Each row of the table reports:

• how many forecasts fell into that bucket

• the average predicted probability in the bucket

• the realized frequency (share of YES outcomes) in the bucket

Step 2: read the calibration table

Start from the counts.

Bucket counts and stability

Small buckets are noisy. A bucket with N = 8 can look wildly miscalibrated due to variance.

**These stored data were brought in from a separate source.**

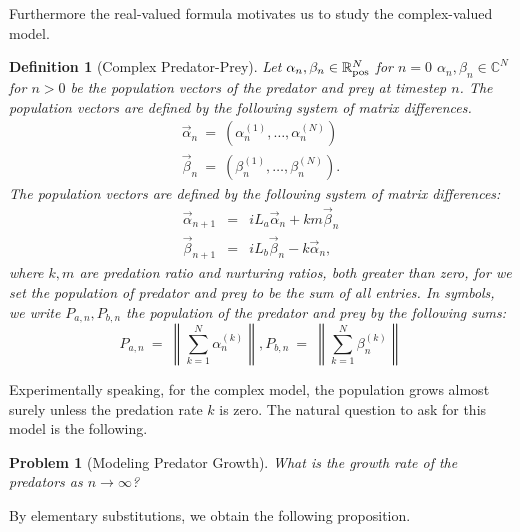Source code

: \documentclass[11pt,reqno]{amsart}
\numberwithin{equation}{section}
\theoremstyle{plain}
\newtheorem{definition}[thm]{Definition}
\newtheorem{problem}[thm]{Problem}
\begin{document}
Furthermore the real-valued formula motivates us to study the complex-valued model. 

\begin{definition}[Complex Predator-Prey]\label{thm:complexModel}
Let 
 $\alpha_n, \beta_n \in \mathbb R_{\rm pos}^N$ for $n = 0$
$\alpha_n, \beta_n \in \mathbb C^N$ for $n > 0$ be the population vectors 
of the predator and prey at timestep $n$. The population 
vectors are defined by the following 
system of matrix differences. 
\begin{eqnarray}
    \vec \alpha_n \ = \ (\alpha_n^{(1)}, \dots, \alpha_n^{(N)}) 
    \nonumber \\
    \vec \beta_n \ = \ (\beta_n^{(1)}, \dots, \beta_n^{(N)}).
\end{eqnarray}
 The population 
vectors are defined by the following 
system of matrix differences: 
\begin{eqnarray}
    \vec \alpha_{n + 1} &=& iL_a \vec \alpha_n + k m \vec \beta_n \nonumber \\ 
    \vec \beta_{n + 1} &=& iL_b \vec \beta_n - k \vec \alpha_n,
\end{eqnarray}
where $k, m$ are predation ratio and nurturing ratios, both greater than zero, for we set the population of predator and prey to be the sum 
of all entries. In symbols, we write $P_{a, n}, P_{b, n}$ the population 
of the predator and prey by the following sums:
\begin{equation}
    P_{a, n} \ = \ \left\|\sum_{k = 1}^{N} \alpha^{(k)}_{n} \right\|
    ,
    P_{b, n} \ = \ \left\|\sum_{k = 1}^{N} \beta^{(k)}_{n} \right\|
\end{equation}
\end{definition}

Experimentally speaking, for the complex model, the population 
grows almost surely unless the predation rate $k$ is zero. The natural 
question to ask for this model is the following. 

\begin{problem}[Modeling Predator Growth]
    What is the growth rate of the predators as $n \rightarrow \infty$?
\end{problem}


By elementary substitutions, we obtain the following proposition. 
\end{document}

That is why good scorecards show sample size per bucket and, when possible, a confidence interval.

Overconfidence pattern

Overconfidence means realized frequency is lower than predicted probability in higher buckets.

Example:

• predicted average = 0.80

• realized frequency = 0.62

See Overconfidence.

Underconfidence pattern

Underconfidence means realized frequency is higher than predicted probability in higher buckets.

Example:

• predicted average = 0.60

• realized frequency = 0.75

See Underconfidence.

Step 3: read the calibration curve

A calibration curve plots:

• x axis: average predicted probability per bucket

• y axis: realized frequency per bucket

The diagonal line y = x is perfect calibration.

What the shape tells you

Curve below the diagonal: overconfidence.

Curve above the diagonal: underconfidence.

S shape: common pattern where mid range probabilities are too timid and high probabilities are too extreme.

Do not confuse calibration with sharpness

You can be perfectly calibrated but still not very informative if you never leave 0.40 to 0.60. That is low sharpness.

That is why calibration is often paired with forecast distribution.

Common mistakes when reading calibration

Mistake 1: ignoring bucket counts

Always read calibration together with N. A dramatic looking point with N = 4 should not drive conclusions.

Mistake 2: mixing unlike questions

If you combine categories with very different base rates, you can create fake miscalibration. Segment by category when needed.

Mistake 3: using too many buckets

More buckets means fewer samples per bucket. If your total N is small, use fewer buckets or wider ranges.

Mistake 4: forgetting drift

Your calibration can change over time due to calibration drift. Use a rolling window to track stability.

Quick checklist

• Are bucket counts healthy?

• Is the curve mostly above or below the diagonal?

• Are deviations consistent across multiple buckets, or isolated noise?

• Does forecast distribution show enough sharpness?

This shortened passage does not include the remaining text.